Dear Canadian General Standards Board Committee Member:
Guide Dogs for the Blind (GDB), the largest guide dog training school in North America, stands opposed to the proposed Canadian National Standards for Service Dogs.
GDB has been partnering blind and visually impaired individuals with highly trained guide dogs for the past seventy-five years and has been providing these same services to Canadians for the past fifty years. Currently, GDB has over 300 active working teams in Canada.
First, GDB is fundamentally opposed to any regulations that require a person with a disability to experience the undue burden of proving to a government or public entity their need for an accommodation such as a guide dog, enduring testing from a public entity that is not fully knowledgeable as to the appropriate behaviors or training of a service animal for the mitigation of a disability, or the necessity to carry and produce identification at the request of the public.
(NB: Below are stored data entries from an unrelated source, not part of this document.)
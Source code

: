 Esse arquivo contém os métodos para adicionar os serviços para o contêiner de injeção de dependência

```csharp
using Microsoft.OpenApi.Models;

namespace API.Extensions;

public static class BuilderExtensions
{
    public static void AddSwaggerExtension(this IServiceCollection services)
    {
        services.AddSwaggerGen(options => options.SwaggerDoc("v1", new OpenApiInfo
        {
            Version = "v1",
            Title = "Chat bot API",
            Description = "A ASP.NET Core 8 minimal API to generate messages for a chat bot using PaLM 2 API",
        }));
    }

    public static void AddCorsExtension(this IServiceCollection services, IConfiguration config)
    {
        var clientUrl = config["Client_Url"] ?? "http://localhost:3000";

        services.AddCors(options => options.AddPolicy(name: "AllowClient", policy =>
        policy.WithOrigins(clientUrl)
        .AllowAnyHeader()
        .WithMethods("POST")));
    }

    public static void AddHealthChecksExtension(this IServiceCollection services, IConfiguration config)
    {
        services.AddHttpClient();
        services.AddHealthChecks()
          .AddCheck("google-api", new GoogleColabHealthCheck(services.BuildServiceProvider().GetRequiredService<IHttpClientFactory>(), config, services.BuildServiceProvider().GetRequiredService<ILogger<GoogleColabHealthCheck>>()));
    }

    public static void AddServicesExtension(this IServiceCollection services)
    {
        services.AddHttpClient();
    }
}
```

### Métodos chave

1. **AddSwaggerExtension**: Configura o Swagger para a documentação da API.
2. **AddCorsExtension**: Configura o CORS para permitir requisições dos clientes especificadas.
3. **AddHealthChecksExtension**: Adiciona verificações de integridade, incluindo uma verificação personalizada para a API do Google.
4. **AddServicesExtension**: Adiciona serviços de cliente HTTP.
We feel that the requirement to show identification has, and will continue to lead to harassment of those with disabilities. It is our understanding that the reasoning behind the creation of the proposed standards is to protect the public from ill-trained dogs who may place the public in danger. However, this proposal places the burden for controlling this nuisance on persons with disabilities who have well-trained dogs and are operating appropriately in public, which is the majority of guide dog teams.
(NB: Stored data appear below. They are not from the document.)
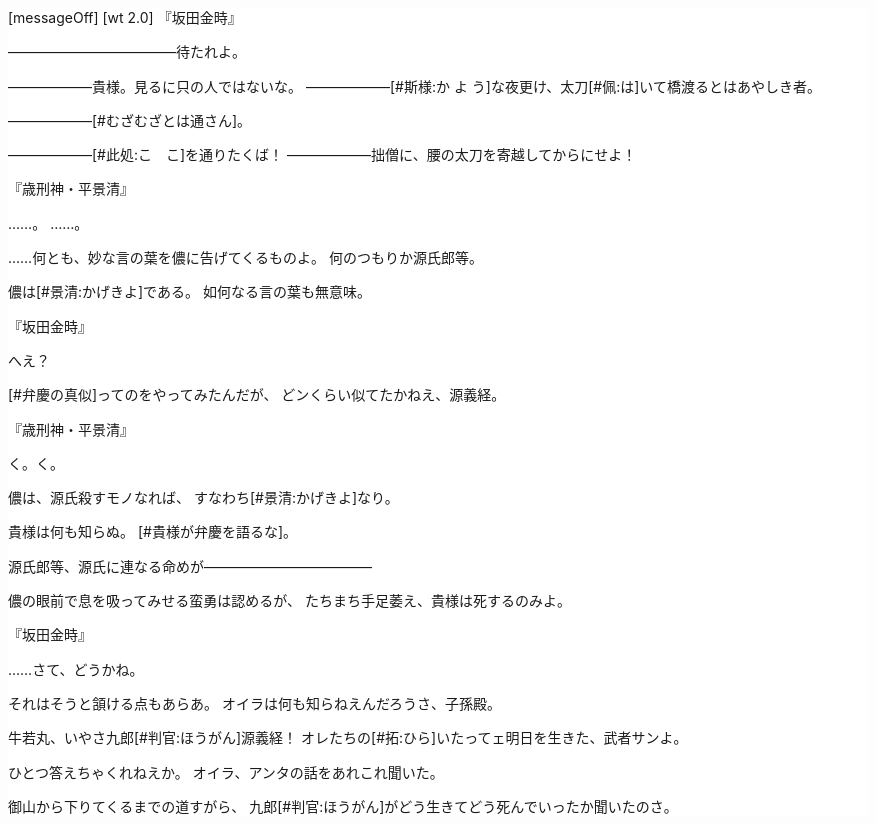 [messageOff]
[wt 2.0]
『坂田金時』

————————————待たれよ。

——————貴様。見るに只の人ではないな。
——————[#斯様:か よ う]な夜更け、太刀[#佩:は]いて橋渡るとはあやしき者。

——————[#むざむざとは通さん]。

——————[#此処:こ　こ]を通りたくば！
——————拙僧に、腰の太刀を寄越してからにせよ！

『歳刑神・平景清』

……。
……。

……何とも、妙な言の葉を儂に告げてくるものよ。
何のつもりか源氏郎等。

儂は[#景清:かげきよ]である。
如何なる言の葉も無意味。

『坂田金時』

へえ？

[#弁慶の真似]ってのをやってみたんだが、
どンくらい似てたかねえ、源義経。

『歳刑神・平景清』

く。く。

儂は、源氏殺すモノなれば、
すなわち[#景清:かげきよ]なり。

貴様は何も知らぬ。
[#貴様が弁慶を語るな]。

源氏郎等、源氏に連なる命めが————————————

儂の眼前で息を吸ってみせる蛮勇は認めるが、
たちまち手足萎え、貴様は死するのみよ。

『坂田金時』

……さて、どうかね。

それはそうと頷ける点もあらあ。
オイラは何も知らねえんだろうさ、子孫殿。

牛若丸、いやさ九郎[#判官:ほうがん]源義経！
オレたちの[#拓:ひら]いたってェ明日を生きた、武者サンよ。

ひとつ答えちゃくれねえか。
オイラ、アンタの話をあれこれ聞いた。

御山から下りてくるまでの道すがら、
九郎[#判官:ほうがん]がどう生きてどう死んでいったか聞いたのさ。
Over the past seventy-five years, GDB has established internal standards regarding the education and preparation of guide dog mobility instructors, the breeding and training of our dogs, the instruction of our clients, including post- graduation follow-up care, and the provision of veterinary care for our dogs which also continues after the graduation of the team. These standards are industry leading, and we are recognized worldwide for our excellence. We also want to express that the proposed “test” within this standard is highly unrealistic and unfair to the handler and the dog. We urge you to reconsider the elements of these tests and seek out guidance from established organizations with the appropriate expertise.
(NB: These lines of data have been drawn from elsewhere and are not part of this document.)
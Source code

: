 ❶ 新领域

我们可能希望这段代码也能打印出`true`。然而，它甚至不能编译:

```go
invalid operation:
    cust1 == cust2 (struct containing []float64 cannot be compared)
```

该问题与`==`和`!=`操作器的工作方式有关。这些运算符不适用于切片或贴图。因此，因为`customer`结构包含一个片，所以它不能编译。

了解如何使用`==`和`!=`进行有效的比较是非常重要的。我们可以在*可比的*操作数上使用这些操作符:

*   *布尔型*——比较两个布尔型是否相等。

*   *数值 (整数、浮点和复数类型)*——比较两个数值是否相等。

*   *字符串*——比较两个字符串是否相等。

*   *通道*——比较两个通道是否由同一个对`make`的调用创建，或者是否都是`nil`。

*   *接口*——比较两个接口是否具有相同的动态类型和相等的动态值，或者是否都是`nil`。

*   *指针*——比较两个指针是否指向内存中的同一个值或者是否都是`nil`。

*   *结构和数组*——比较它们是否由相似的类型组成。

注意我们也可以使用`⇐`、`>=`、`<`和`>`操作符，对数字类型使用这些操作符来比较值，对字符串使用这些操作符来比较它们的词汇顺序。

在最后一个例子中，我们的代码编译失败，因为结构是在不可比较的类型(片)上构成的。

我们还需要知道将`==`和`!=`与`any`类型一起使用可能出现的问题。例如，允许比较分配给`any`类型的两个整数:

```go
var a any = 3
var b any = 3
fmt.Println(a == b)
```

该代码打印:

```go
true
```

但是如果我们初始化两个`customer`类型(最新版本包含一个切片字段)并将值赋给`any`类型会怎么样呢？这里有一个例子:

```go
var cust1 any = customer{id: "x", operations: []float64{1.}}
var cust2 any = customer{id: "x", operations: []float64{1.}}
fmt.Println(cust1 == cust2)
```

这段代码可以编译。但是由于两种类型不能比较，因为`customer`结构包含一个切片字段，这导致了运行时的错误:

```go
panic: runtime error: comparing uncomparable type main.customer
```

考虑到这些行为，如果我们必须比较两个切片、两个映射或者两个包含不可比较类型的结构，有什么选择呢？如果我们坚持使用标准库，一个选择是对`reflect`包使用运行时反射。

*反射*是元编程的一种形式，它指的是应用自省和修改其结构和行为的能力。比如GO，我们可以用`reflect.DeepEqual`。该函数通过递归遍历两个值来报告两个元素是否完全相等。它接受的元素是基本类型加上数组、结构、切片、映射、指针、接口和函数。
In addition, GDB is a member of the International Guide Dog Federation (IGDF) which certifies guide dog training programs. We are already required to meet rigorous standards for dog training and client instruction, including respectful treatment of clients and humane management of dogs in order to maintain our certification. We assert that, should you continue on the path of establishing these proposed standards, that guide dog teams who have graduated from IGDF certified programs be exempt from these regulations.
If you would like more information about our program and/or our training and certification processes, please do let me know. I am very happy to share information about our high standards of quality assurance.